Andrei Tarkovsky’s film, Solaris appears to be a standard science fiction story, that seeps into a deep and lengthy mediation of our own perceptions of time, identity, and grief. It’s a story about space, without really showing us space. Oddly, enough the film gives off a claustrophobic vibe with the minimal usage of sound and painfully slow tracking shots that transports the audience as if they were actually on the lonely space station with the delirious scientists. The only space visuals revealed are of the ocean that makes up the planet Solaris as well as video footage of it’s clouds from a former space cadet. The story is a psychological mind bender where the protagonist Kris Kelvin is sent up to investigate the strange behavior of the remaining crew on the lonely space station as it explores the planet Solaris.

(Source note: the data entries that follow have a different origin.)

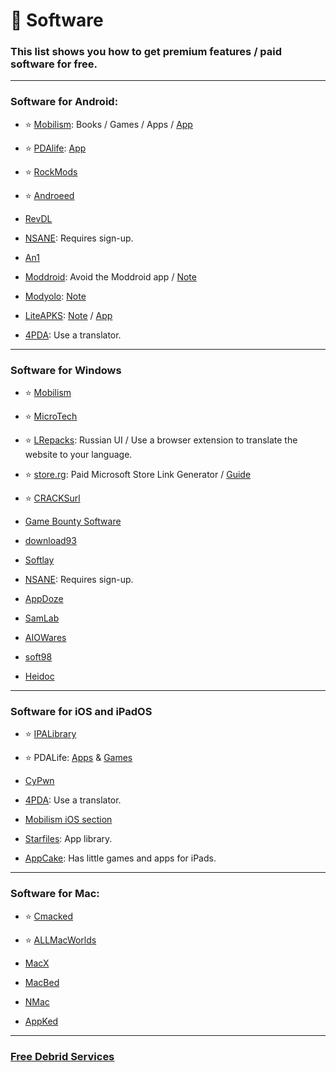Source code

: # 💾 Software
### This list shows you how to get premium features / paid software for free.

***


### Software for Android:

- ⭐ [Mobilism](https://forum.mobilism.org/viewforum.php?f=398): Books / Games / Apps / [App](https://forum.mobilism.org/app/)

- ⭐ [PDAlife](https://pdalife.com): [App](https://pdalife.com/pdalife-app-android-a40597.html)

- ⭐ [RockMods](https://www.rockmods.net/)

- ⭐ [Androeed](https://androeed.store/)

- [RevDL](https://revdl.com)

- [NSANE](https://nsaneforums.com/): Requires sign-up.

- [An1](https://an1.com/)

- [Moddroid](https://www.moddroid.com): Avoid the Moddroid app / [Note](https://pastebin.com/3ebTvx0b)

- [Modyolo](https://modyolo.com): [Note](https://pastebin.com/3ebTvx0b)

- [LiteAPKS](https://liteapks.com): [Note](https://pastebin.com/3ebTvx0b) / [App](https://liteapks.com/app.html)

- [4PDA](https://4pda.to/forum/): Use a translator.




***

### Software for Windows


- ⭐ [Mobilism](https://forum.mobilism.org/index.php)


- ⭐ [MicroTech ](https://programs.themicrotech.net/)


- ⭐ [LRepacks](https://lrepacks.net): Russian UI / Use a browser extension to translate the website to your language.

- ⭐ [store.rg](https://store.rg-adguard.net/): Paid Microsoft Store Link Generator / [Guide](https://rentry.co/paidAppsMsStore)

- ⭐ [CRACKSurl](https://cracksurl.com/)

- [Game Bounty Software](https://gamebounty.world/software/)

- [download93](https://4mirrorlink.com/)


 - [Softlay](https://www.softlay.com/downloads/)


- [NSANE](https://nsaneforums.com/): Requires sign-up.

- [AppDoze](https://appdoze.com/)


- [SamLab](https://samlab.ws/)

- [AIOWares](https://www.aiowares.com/)

- [soft98](https://soft98.ir/)

- [Heidoc](https://www.heidoc.net/)



***

### Software for iOS and iPadOS

- ⭐ [IPALibrary](https://www.ipalibrary.me)

- ⭐ PDALife: [Apps](https://pdalife.com/ios/programmy/) & [Games](https://pdalife.com/ios/games)

- [CyPwn](https://ipa.cypwn.xyz/)

- [4PDA](https://4pda.to/forum/): Use a translator.

- [Mobilism iOS section](https://forum.mobilism.org/viewforum.php?f=312)

- [Starfiles](https://starfiles.co/): App library.

- [AppCake](https://www.iphonecake.com/): Has little games and apps for iPads.


***

### Software for Mac:

- ⭐ [Cmacked](https://cmacked.com/)

- ⭐ [ALLMacWorlds](https://allmacworlds.com/)

- [MacX](https://macx.ws/)

- [MacBed](https://www.macbed.com/)

- [NMac](https://nmac.to/now/)

- [AppKed](https://www.macbed.com/)

***

### [Free Debrid Services](https://mediasavvy.pages.dev/Wiki/Tools#free-download-services/)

Tarkovsky uses long tracking shots that linger over various set designs such as the cups of tea and fruit on the table outside the house while it rains, (before Kris heads off to Solaris) to emphasize the importance of slowing down time. It’s as if he wants his audience to take a breathier from the meticulous ongoing vibrations of everyday life. Explore nature. Breathe. Think. Mediate. He demands the patience of his audience. Tarkovsky is a minimalist when it comes to cinematography, but he is also aware of the heightened need for compelling sound design. In the opening sequence, he uses the glorious noises of nature such as the sound water trickling, birds tweeting, and the absence of city congestion. Tarkovsky, which similarly to Terrence Malick’s The Tree of Life, also uses these elements of nature and the use of slow panning, again to convey the depth and the importance of time. For instance, he presents the haunting image of the underwater reeds undulating beneath the surface like some inexplicable force that leaves a tantalizing feeling of intrigue. Also in the levitation scene, where Kris and Hari embrace each other in a genuine understanding of love and respect, the camera slowly pans creating a very human moment between the two.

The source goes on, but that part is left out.